**The problem**:
The answer is the complete listing below, written out again exactly.

**Records for processing**:
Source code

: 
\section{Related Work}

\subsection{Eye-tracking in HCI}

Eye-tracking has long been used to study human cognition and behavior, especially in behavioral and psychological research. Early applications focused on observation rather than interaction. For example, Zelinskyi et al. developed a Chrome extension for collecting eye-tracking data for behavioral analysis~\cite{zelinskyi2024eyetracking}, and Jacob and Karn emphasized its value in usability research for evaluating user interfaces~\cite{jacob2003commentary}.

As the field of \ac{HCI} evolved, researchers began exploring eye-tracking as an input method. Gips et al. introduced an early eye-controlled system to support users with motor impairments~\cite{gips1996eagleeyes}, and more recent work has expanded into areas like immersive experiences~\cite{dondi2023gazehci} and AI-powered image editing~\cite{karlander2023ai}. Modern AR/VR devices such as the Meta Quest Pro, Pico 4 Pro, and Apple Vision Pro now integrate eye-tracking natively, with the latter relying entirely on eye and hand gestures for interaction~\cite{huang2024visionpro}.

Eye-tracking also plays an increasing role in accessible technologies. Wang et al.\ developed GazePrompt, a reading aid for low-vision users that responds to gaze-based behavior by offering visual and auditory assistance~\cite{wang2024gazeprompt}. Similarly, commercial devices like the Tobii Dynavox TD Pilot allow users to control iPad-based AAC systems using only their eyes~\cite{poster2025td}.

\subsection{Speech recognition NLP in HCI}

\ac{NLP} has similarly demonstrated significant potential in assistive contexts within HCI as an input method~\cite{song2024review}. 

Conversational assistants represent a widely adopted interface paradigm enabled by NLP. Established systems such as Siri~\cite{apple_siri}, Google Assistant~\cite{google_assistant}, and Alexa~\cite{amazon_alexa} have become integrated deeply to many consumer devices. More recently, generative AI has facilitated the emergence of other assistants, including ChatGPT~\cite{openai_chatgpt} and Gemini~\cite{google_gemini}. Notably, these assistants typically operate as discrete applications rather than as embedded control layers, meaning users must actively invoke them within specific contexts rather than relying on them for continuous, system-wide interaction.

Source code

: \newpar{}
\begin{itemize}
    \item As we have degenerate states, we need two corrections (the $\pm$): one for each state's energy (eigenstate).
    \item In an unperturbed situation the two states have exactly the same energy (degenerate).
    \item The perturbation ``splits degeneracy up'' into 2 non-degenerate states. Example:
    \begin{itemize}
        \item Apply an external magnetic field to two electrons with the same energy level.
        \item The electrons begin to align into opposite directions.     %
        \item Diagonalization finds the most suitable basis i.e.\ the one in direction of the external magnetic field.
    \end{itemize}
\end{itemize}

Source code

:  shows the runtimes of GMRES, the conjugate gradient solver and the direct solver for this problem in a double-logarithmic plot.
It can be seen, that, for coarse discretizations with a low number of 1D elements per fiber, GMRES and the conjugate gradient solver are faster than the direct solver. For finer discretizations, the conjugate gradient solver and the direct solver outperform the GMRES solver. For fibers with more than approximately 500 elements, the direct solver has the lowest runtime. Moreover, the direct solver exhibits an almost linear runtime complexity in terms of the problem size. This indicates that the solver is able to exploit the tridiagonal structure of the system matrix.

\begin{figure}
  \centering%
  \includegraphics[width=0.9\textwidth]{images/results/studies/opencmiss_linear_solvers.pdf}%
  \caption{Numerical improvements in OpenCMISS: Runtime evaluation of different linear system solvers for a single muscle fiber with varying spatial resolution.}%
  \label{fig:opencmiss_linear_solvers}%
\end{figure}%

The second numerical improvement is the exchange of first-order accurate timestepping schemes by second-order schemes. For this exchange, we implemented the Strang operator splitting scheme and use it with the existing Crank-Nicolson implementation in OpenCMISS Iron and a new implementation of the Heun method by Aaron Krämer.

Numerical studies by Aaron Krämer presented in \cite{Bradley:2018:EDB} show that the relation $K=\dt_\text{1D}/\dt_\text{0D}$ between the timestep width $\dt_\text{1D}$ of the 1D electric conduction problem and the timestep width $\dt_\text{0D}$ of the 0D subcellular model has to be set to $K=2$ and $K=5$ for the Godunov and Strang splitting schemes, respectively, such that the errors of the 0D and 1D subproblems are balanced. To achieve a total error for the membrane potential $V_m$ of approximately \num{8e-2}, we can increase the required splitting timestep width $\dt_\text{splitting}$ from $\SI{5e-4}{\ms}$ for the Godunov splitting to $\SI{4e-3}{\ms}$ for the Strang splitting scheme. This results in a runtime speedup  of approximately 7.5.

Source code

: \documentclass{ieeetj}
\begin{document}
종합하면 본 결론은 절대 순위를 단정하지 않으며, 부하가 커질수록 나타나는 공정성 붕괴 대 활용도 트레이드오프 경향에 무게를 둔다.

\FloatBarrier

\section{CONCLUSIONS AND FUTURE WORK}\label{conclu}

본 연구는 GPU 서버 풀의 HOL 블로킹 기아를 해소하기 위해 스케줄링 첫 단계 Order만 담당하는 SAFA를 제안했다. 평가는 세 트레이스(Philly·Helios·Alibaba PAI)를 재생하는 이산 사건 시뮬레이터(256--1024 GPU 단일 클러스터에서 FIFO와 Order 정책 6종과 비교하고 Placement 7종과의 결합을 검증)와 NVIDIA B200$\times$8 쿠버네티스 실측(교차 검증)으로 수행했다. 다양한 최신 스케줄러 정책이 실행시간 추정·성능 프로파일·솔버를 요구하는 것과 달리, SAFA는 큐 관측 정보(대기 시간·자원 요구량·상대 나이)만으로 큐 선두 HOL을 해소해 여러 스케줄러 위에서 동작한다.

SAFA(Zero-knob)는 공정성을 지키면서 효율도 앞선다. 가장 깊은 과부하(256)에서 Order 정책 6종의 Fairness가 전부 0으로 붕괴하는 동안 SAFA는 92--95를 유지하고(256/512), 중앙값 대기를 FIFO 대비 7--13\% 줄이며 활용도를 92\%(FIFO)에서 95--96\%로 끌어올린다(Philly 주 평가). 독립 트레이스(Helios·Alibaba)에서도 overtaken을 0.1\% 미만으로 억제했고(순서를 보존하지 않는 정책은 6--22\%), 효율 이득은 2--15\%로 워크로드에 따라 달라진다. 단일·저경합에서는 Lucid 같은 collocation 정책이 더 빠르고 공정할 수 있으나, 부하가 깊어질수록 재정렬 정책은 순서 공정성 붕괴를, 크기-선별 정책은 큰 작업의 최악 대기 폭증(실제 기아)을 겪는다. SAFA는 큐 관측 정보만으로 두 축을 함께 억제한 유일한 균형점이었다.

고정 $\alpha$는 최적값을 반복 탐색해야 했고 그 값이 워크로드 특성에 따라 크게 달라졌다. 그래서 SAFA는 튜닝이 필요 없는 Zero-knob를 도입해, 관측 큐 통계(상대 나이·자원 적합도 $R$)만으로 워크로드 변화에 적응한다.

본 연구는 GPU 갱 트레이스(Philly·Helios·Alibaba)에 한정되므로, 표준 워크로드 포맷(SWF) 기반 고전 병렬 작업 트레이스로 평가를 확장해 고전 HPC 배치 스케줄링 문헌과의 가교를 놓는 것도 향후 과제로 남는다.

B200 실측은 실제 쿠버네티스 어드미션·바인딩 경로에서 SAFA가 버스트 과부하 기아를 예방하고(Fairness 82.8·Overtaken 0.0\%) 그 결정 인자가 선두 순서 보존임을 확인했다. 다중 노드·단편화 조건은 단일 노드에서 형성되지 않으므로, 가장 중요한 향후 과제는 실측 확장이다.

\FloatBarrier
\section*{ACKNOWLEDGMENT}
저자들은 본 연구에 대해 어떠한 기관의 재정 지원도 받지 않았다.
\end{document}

**Result for this exercise**:
Source code

: 
\section{Related Work}

\subsection{Eye-tracking in HCI}

Eye-tracking has long been used to study human cognition and behavior, especially in behavioral and psychological research. Early applications focused on observation rather than interaction. For example, Zelinskyi et al. developed a Chrome extension for collecting eye-tracking data for behavioral analysis~\cite{zelinskyi2024eyetracking}, and Jacob and Karn emphasized its value in usability research for evaluating user interfaces~\cite{jacob2003commentary}.

As the field of \ac{HCI} evolved, researchers began exploring eye-tracking as an input method. Gips et al. introduced an early eye-controlled system to support users with motor impairments~\cite{gips1996eagleeyes}, and more recent work has expanded into areas like immersive experiences~\cite{dondi2023gazehci} and AI-powered image editing~\cite{karlander2023ai}. Modern AR/VR devices such as the Meta Quest Pro, Pico 4 Pro, and Apple Vision Pro now integrate eye-tracking natively, with the latter relying entirely on eye and hand gestures for interaction~\cite{huang2024visionpro}.

Eye-tracking also plays an increasing role in accessible technologies. Wang et al.\ developed GazePrompt, a reading aid for low-vision users that responds to gaze-based behavior by offering visual and auditory assistance~\cite{wang2024gazeprompt}. Similarly, commercial devices like the Tobii Dynavox TD Pilot allow users to control iPad-based AAC systems using only their eyes~\cite{poster2025td}.

\subsection{Speech recognition NLP in HCI}

\ac{NLP} has similarly demonstrated significant potential in assistive contexts within HCI as an input method~\cite{song2024review}. 

Conversational assistants represent a widely adopted interface paradigm enabled by NLP. Established systems such as Siri~\cite{apple_siri}, Google Assistant~\cite{google_assistant}, and Alexa~\cite{amazon_alexa} have become integrated deeply to many consumer devices. More recently, generative AI has facilitated the emergence of other assistants, including ChatGPT~\cite{openai_chatgpt} and Gemini~\cite{google_gemini}. Notably, these assistants typically operate as discrete applications rather than as embedded control layers, meaning users must actively invoke them within specific contexts rather than relying on them for continuous, system-wide interaction.

Source code

: \newpar{}
\begin{itemize}
    \item As we have degenerate states, we need two corrections (the $\pm$): one for each state's energy (eigenstate).
    \item In an unperturbed situation the two states have exactly the same energy (degenerate).
    \item The perturbation ``splits degeneracy up'' into 2 non-degenerate states. Example:
    \begin{itemize}
        \item Apply an external magnetic field to two electrons with the same energy level.
        \item The electrons begin to align into opposite directions.     %
        \item Diagonalization finds the most suitable basis i.e.\ the one in direction of the external magnetic field.
    \end{itemize}
\end{itemize}

Source code

:  shows the runtimes of GMRES, the conjugate gradient solver and the direct solver for this problem in a double-logarithmic plot.
It can be seen, that, for coarse discretizations with a low number of 1D elements per fiber, GMRES and the conjugate gradient solver are faster than the direct solver. For finer discretizations, the conjugate gradient solver and the direct solver outperform the GMRES solver. For fibers with more than approximately 500 elements, the direct solver has the lowest runtime. Moreover, the direct solver exhibits an almost linear runtime complexity in terms of the problem size. This indicates that the solver is able to exploit the tridiagonal structure of the system matrix.

\begin{figure}
  \centering%
  \includegraphics[width=0.9\textwidth]{images/results/studies/opencmiss_linear_solvers.pdf}%
  \caption{Numerical improvements in OpenCMISS: Runtime evaluation of different linear system solvers for a single muscle fiber with varying spatial resolution.}%
  \label{fig:opencmiss_linear_solvers}%
\end{figure}%

The second numerical improvement is the exchange of first-order accurate timestepping schemes by second-order schemes. For this exchange, we implemented the Strang operator splitting scheme and use it with the existing Crank-Nicolson implementation in OpenCMISS Iron and a new implementation of the Heun method by Aaron Krämer.

Numerical studies by Aaron Krämer presented in \cite{Bradley:2018:EDB} show that the relation $K=\dt_\text{1D}/\dt_\text{0D}$ between the timestep width $\dt_\text{1D}$ of the 1D electric conduction problem and the timestep width $\dt_\text{0D}$ of the 0D subcellular model has to be set to $K=2$ and $K=5$ for the Godunov and Strang splitting schemes, respectively, such that the errors of the 0D and 1D subproblems are balanced. To achieve a total error for the membrane potential $V_m$ of approximately \num{8e-2}, we can increase the required splitting timestep width $\dt_\text{splitting}$ from $\SI{5e-4}{\ms}$ for the Godunov splitting to $\SI{4e-3}{\ms}$ for the Strang splitting scheme. This results in a runtime speedup  of approximately 7.5.

Source code

: \documentclass{ieeetj}
\begin{document}
종합하면 본 결론은 절대 순위를 단정하지 않으며, 부하가 커질수록 나타나는 공정성 붕괴 대 활용도 트레이드오프 경향에 무게를 둔다.

\FloatBarrier

\section{CONCLUSIONS AND FUTURE WORK}\label{conclu}

본 연구는 GPU 서버 풀의 HOL 블로킹 기아를 해소하기 위해 스케줄링 첫 단계 Order만 담당하는 SAFA를 제안했다. 평가는 세 트레이스(Philly·Helios·Alibaba PAI)를 재생하는 이산 사건 시뮬레이터(256--1024 GPU 단일 클러스터에서 FIFO와 Order 정책 6종과 비교하고 Placement 7종과의 결합을 검증)와 NVIDIA B200$\times$8 쿠버네티스 실측(교차 검증)으로 수행했다. 다양한 최신 스케줄러 정책이 실행시간 추정·성능 프로파일·솔버를 요구하는 것과 달리, SAFA는 큐 관측 정보(대기 시간·자원 요구량·상대 나이)만으로 큐 선두 HOL을 해소해 여러 스케줄러 위에서 동작한다.

SAFA(Zero-knob)는 공정성을 지키면서 효율도 앞선다. 가장 깊은 과부하(256)에서 Order 정책 6종의 Fairness가 전부 0으로 붕괴하는 동안 SAFA는 92--95를 유지하고(256/512), 중앙값 대기를 FIFO 대비 7--13\% 줄이며 활용도를 92\%(FIFO)에서 95--96\%로 끌어올린다(Philly 주 평가). 독립 트레이스(Helios·Alibaba)에서도 overtaken을 0.1\% 미만으로 억제했고(순서를 보존하지 않는 정책은 6--22\%), 효율 이득은 2--15\%로 워크로드에 따라 달라진다. 단일·저경합에서는 Lucid 같은 collocation 정책이 더 빠르고 공정할 수 있으나, 부하가 깊어질수록 재정렬 정책은 순서 공정성 붕괴를, 크기-선별 정책은 큰 작업의 최악 대기 폭증(실제 기아)을 겪는다. SAFA는 큐 관측 정보만으로 두 축을 함께 억제한 유일한 균형점이었다.

고정 $\alpha$는 최적값을 반복 탐색해야 했고 그 값이 워크로드 특성에 따라 크게 달라졌다. 그래서 SAFA는 튜닝이 필요 없는 Zero-knob를 도입해, 관측 큐 통계(상대 나이·자원 적합도 $R$)만으로 워크로드 변화에 적응한다.

본 연구는 GPU 갱 트레이스(Philly·Helios·Alibaba)에 한정되므로, 표준 워크로드 포맷(SWF) 기반 고전 병렬 작업 트레이스로 평가를 확장해 고전 HPC 배치 스케줄링 문헌과의 가교를 놓는 것도 향후 과제로 남는다.

B200 실측은 실제 쿠버네티스 어드미션·바인딩 경로에서 SAFA가 버스트 과부하 기아를 예방하고(Fairness 82.8·Overtaken 0.0\%) 그 결정 인자가 선두 순서 보존임을 확인했다. 다중 노드·단편화 조건은 단일 노드에서 형성되지 않으므로, 가장 중요한 향후 과제는 실측 확장이다.

\FloatBarrier
\section*{ACKNOWLEDGMENT}
저자들은 본 연구에 대해 어떠한 기관의 재정 지원도 받지 않았다.
\end{document}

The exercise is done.